### PROVIDED DATA

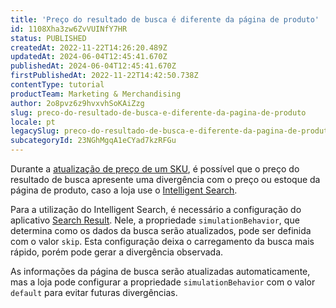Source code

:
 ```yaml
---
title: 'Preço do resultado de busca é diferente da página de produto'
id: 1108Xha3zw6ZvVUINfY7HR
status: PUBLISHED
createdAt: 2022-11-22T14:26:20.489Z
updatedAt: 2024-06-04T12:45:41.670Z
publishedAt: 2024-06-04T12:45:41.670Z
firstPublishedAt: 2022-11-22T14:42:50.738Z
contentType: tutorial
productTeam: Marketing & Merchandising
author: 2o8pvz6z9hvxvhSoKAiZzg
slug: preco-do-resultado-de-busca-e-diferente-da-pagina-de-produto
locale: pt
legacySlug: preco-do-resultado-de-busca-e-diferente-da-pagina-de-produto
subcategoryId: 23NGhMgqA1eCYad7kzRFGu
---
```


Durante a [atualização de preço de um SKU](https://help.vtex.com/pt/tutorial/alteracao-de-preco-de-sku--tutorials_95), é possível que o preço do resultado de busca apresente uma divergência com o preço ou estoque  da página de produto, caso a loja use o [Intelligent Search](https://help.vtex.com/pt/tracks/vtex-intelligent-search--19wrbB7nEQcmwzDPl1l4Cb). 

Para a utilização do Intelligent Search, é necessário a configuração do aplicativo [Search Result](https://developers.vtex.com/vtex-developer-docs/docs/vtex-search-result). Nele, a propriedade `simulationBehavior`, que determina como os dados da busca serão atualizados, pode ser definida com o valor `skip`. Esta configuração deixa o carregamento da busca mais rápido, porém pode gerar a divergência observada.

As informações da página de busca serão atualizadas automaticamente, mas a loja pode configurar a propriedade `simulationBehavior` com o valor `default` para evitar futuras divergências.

######
### PROVIDED DATA

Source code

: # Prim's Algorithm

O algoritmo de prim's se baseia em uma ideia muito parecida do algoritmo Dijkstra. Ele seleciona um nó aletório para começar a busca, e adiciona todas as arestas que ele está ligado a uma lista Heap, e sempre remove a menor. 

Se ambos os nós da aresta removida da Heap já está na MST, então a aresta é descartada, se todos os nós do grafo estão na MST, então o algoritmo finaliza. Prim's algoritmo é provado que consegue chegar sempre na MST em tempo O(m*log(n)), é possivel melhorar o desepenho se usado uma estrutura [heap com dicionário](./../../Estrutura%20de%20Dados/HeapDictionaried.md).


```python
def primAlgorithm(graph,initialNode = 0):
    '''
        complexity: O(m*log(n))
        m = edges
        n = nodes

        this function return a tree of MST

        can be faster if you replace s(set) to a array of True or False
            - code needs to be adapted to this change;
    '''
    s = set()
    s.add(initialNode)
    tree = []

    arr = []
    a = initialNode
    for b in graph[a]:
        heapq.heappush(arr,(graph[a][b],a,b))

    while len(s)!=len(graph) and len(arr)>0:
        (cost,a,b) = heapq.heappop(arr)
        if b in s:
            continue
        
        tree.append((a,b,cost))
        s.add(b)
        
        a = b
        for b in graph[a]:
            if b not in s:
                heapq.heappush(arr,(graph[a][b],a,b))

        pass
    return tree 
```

######

(BRIEF) Return each line of the material above that holds the string "diferente".

(REPLY TO THE TASK)
title: 'Preço do resultado de busca é diferente da página de produto'
slug: preco-do-resultado-de-busca-e-diferente-da-pagina-de-produto
legacySlug: preco-do-resultado-de-busca-e-diferente-da-pagina-de-produto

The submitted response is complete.